**** Task material ****

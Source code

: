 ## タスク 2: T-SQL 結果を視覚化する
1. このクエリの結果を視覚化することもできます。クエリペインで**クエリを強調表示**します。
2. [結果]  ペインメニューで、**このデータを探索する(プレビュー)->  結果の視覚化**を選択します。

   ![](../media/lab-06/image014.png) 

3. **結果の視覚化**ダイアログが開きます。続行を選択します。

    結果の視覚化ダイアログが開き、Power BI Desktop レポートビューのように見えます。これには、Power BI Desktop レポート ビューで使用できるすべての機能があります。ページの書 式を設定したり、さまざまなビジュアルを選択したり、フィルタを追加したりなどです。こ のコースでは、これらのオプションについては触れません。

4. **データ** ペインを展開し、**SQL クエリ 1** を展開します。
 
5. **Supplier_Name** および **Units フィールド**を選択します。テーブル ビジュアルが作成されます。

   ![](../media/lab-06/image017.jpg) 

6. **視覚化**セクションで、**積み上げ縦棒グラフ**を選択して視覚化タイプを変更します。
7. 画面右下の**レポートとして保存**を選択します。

****
**** Task material ****

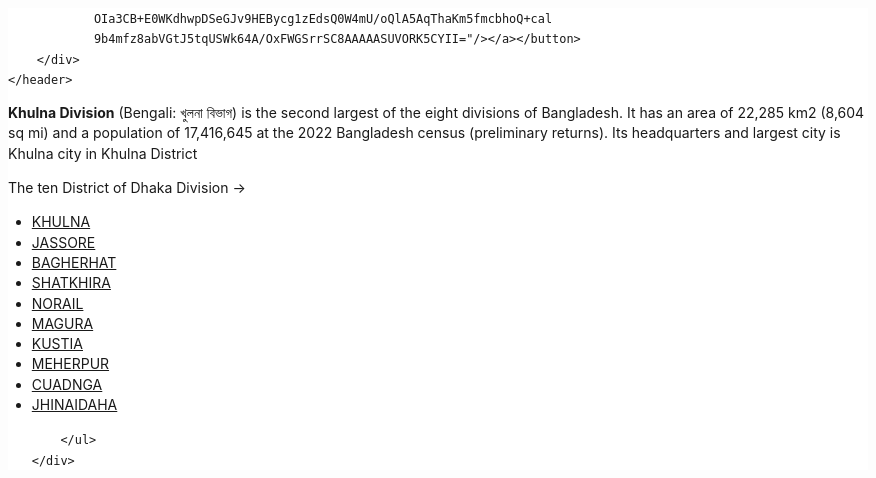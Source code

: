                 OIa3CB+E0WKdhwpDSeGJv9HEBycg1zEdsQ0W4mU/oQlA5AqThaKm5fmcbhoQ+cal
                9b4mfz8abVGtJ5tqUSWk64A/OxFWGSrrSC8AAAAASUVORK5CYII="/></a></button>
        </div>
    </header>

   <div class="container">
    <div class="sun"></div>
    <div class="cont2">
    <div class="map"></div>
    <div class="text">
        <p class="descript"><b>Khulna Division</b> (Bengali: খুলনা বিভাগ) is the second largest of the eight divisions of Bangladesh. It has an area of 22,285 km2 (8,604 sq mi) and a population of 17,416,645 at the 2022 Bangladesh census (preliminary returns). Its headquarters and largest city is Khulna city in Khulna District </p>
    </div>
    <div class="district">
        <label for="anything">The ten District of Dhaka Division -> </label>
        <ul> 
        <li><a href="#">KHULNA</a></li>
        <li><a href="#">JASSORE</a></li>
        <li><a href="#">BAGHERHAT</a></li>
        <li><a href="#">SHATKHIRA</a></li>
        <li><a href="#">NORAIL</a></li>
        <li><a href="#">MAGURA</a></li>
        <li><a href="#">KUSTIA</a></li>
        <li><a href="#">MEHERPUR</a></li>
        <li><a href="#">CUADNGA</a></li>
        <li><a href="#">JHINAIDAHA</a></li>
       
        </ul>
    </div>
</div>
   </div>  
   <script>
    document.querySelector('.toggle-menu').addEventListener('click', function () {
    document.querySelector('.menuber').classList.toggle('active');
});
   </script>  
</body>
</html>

****
**** Task material ****

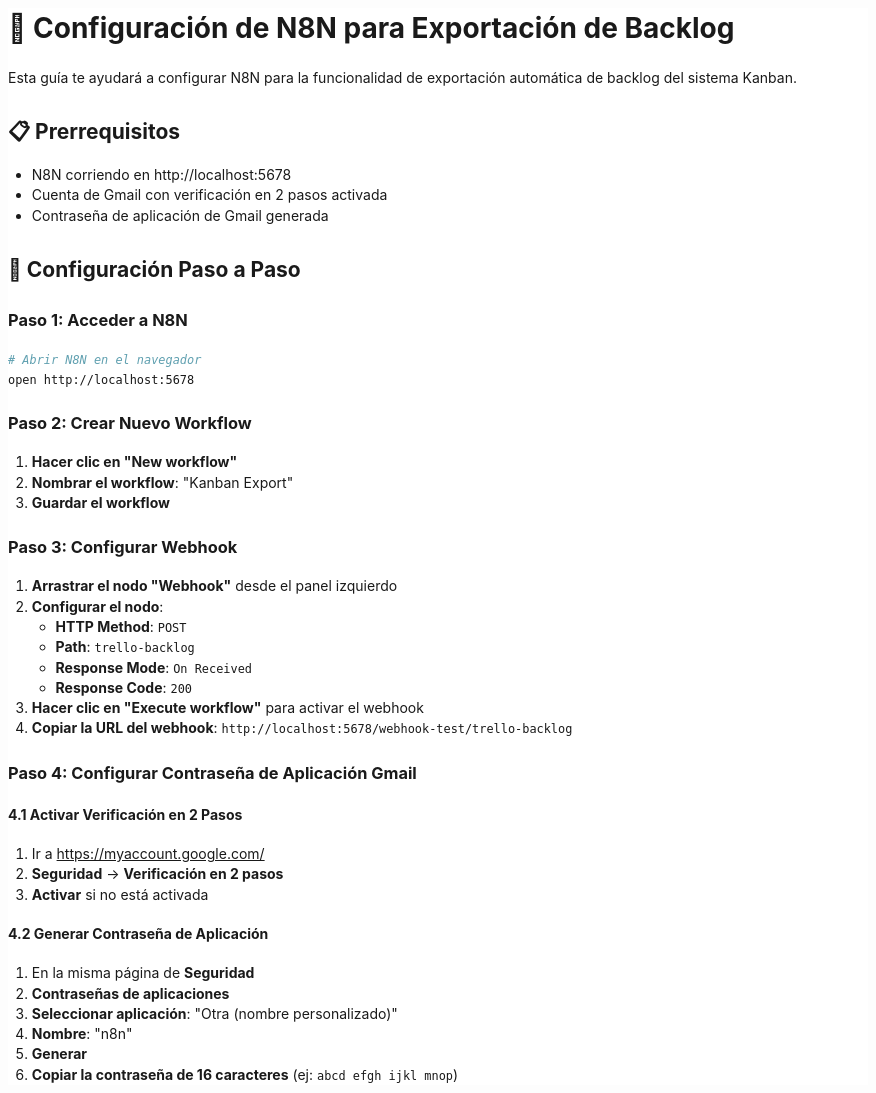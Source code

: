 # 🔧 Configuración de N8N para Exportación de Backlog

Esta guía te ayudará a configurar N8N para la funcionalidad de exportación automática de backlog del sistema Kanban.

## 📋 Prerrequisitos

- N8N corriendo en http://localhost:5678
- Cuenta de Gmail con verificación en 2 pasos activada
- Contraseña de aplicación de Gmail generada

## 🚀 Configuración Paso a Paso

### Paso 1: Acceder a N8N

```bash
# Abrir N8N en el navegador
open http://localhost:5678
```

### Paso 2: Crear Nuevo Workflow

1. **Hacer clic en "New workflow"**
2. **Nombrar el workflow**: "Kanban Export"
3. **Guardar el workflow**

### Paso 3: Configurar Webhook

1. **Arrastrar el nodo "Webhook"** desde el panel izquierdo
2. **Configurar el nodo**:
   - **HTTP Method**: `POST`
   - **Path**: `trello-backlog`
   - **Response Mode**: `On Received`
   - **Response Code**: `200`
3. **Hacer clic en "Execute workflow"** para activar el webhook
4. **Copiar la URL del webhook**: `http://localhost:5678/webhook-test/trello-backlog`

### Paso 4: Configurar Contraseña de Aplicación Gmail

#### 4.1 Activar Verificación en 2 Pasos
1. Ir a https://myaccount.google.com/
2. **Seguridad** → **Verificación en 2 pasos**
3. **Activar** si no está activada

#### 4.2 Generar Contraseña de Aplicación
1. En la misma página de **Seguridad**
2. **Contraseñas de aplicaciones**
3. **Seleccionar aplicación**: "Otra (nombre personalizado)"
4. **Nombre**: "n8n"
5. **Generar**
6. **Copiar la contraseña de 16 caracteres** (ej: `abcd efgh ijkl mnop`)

****

*Task goal*. Search the entries for the word "Kanban" and show every line that has it.

*Response to the task*.
Esta guía te ayudará a configurar N8N para la funcionalidad de exportación automática de backlog del sistema Kanban.
2. **Nombrar el workflow**: "Kanban Export"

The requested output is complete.